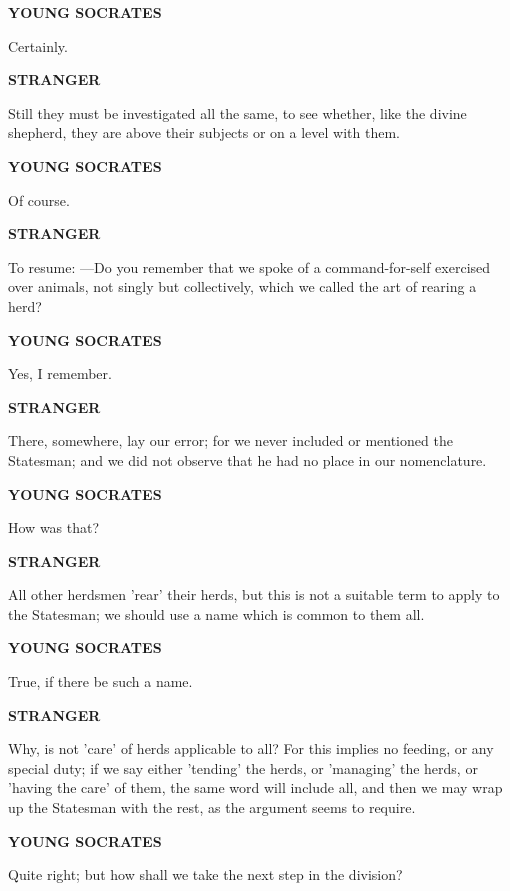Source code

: \documentclass[11pt,letter]{article}
\begin{document}
\par \textbf{YOUNG SOCRATES}
\par   Certainly.

\par \textbf{STRANGER}
\par   Still they must be investigated all the same, to see whether, like the divine shepherd, they are above their subjects or on a level with them.

\par \textbf{YOUNG SOCRATES}
\par   Of course.

\par \textbf{STRANGER}
\par   To resume: —Do you remember that we spoke of a command-for-self exercised over animals, not singly but collectively, which we called the art of rearing a herd?

\par \textbf{YOUNG SOCRATES}
\par   Yes, I remember.

\par \textbf{STRANGER}
\par   There, somewhere, lay our error; for we never included or mentioned the Statesman; and we did not observe that he had no place in our nomenclature.

\par \textbf{YOUNG SOCRATES}
\par   How was that?

\par \textbf{STRANGER}
\par   All other herdsmen 'rear' their herds, but this is not a suitable term to apply to the Statesman; we should use a name which is common to them all.

\par \textbf{YOUNG SOCRATES}
\par   True, if there be such a name.

\par \textbf{STRANGER}
\par   Why, is not 'care' of herds applicable to all? For this implies no feeding, or any special duty; if we say either 'tending' the herds, or 'managing' the herds, or 'having the care' of them, the same word will include all, and then we may wrap up the Statesman with the rest, as the argument seems to require.

\par \textbf{YOUNG SOCRATES}
\par   Quite right; but how shall we take the next step in the division?
\end{document}

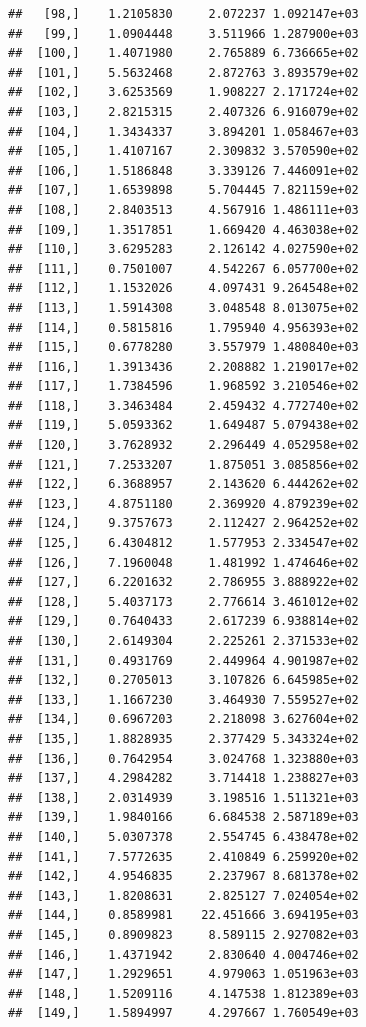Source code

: \documentclass[article]{jss}\usepackage[]{graphicx}\usepackage[]{xcolor}
\makeatletter
\newenvironment{kframe}{%
 \def\at@end@of@kframe{}%
 \ifinner\ifhmode%
  \def\at@end@of@kframe{\end{minipage}}%
  \begin{minipage}{\columnwidth}%
 \fi\fi%
 \def\FrameCommand##1{\hskip\@totalleftmargin \hskip-\fboxsep
 \colorbox{shadecolor}{##1}\hskip-\fboxsep
     \hskip-\linewidth \hskip-\@totalleftmargin \hskip\columnwidth}%
 \MakeFramed {\advance\hsize-\width
   \@totalleftmargin\z@ \linewidth\hsize
   \@setminipage}}%
 {\par\unskip\endMakeFramed%
 \at@end@of@kframe}
\newenvironment{knitrout}{}{} %
\makeatother
\begin{document}
\begin{knitrout}
\begin{kframe}
\begin{verbatim}
##   [98,]    1.2105830     2.072237 1.092147e+03
##   [99,]    1.0904448     3.511966 1.287900e+03
##  [100,]    1.4071980     2.765889 6.736665e+02
##  [101,]    5.5632468     2.872763 3.893579e+02
##  [102,]    3.6253569     1.908227 2.171724e+02
##  [103,]    2.8215315     2.407326 6.916079e+02
##  [104,]    1.3434337     3.894201 1.058467e+03
##  [105,]    1.4107167     2.309832 3.570590e+02
##  [106,]    1.5186848     3.339126 7.446091e+02
##  [107,]    1.6539898     5.704445 7.821159e+02
##  [108,]    2.8403513     4.567916 1.486111e+03
##  [109,]    1.3517851     1.669420 4.463038e+02
##  [110,]    3.6295283     2.126142 4.027590e+02
##  [111,]    0.7501007     4.542267 6.057700e+02
##  [112,]    1.1532026     4.097431 9.264548e+02
##  [113,]    1.5914308     3.048548 8.013075e+02
##  [114,]    0.5815816     1.795940 4.956393e+02
##  [115,]    0.6778280     3.557979 1.480840e+03
##  [116,]    1.3913436     2.208882 1.219017e+02
##  [117,]    1.7384596     1.968592 3.210546e+02
##  [118,]    3.3463484     2.459432 4.772740e+02
##  [119,]    5.0593362     1.649487 5.079438e+02
##  [120,]    3.7628932     2.296449 4.052958e+02
##  [121,]    7.2533207     1.875051 3.085856e+02
##  [122,]    6.3688957     2.143620 6.444262e+02
##  [123,]    4.8751180     2.369920 4.879239e+02
##  [124,]    9.3757673     2.112427 2.964252e+02
##  [125,]    6.4304812     1.577953 2.334547e+02
##  [126,]    7.1960048     1.481992 1.474646e+02
##  [127,]    6.2201632     2.786955 3.888922e+02
##  [128,]    5.4037173     2.776614 3.461012e+02
##  [129,]    0.7640433     2.617239 6.938814e+02
##  [130,]    2.6149304     2.225261 2.371533e+02
##  [131,]    0.4931769     2.449964 4.901987e+02
##  [132,]    0.2705013     3.107826 6.645985e+02
##  [133,]    1.1667230     3.464930 7.559527e+02
##  [134,]    0.6967203     2.218098 3.627604e+02
##  [135,]    1.8828935     2.377429 5.343324e+02
##  [136,]    0.7642954     3.024768 1.323880e+03
##  [137,]    4.2984282     3.714418 1.238827e+03
##  [138,]    2.0314939     3.198516 1.511321e+03
##  [139,]    1.9840166     6.684538 2.587189e+03
##  [140,]    5.0307378     2.554745 6.438478e+02
##  [141,]    7.5772635     2.410849 6.259920e+02
##  [142,]    4.9546835     2.237967 8.681378e+02
##  [143,]    1.8208631     2.825127 7.024054e+02
##  [144,]    0.8589981    22.451666 3.694195e+03
##  [145,]    0.8909823     8.589115 2.927082e+03
##  [146,]    1.4371942     2.830640 4.004746e+02
##  [147,]    1.2929651     4.979063 1.051963e+03
##  [148,]    1.5209116     4.147538 1.812389e+03
##  [149,]    1.5894997     4.297667 1.760549e+03

\end{verbatim}
\end{kframe}
\end{knitrout}
\end{document}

### WHAT NEEDS TO BE DONE
Copy out every line from the material above in which the word "documentclass" appears.

### RESPONSE BOX
: \documentclass[11pt,letter]{article}
: \documentclass[article]{jss}\usepackage[]{graphicx}\usepackage[]{xcolor}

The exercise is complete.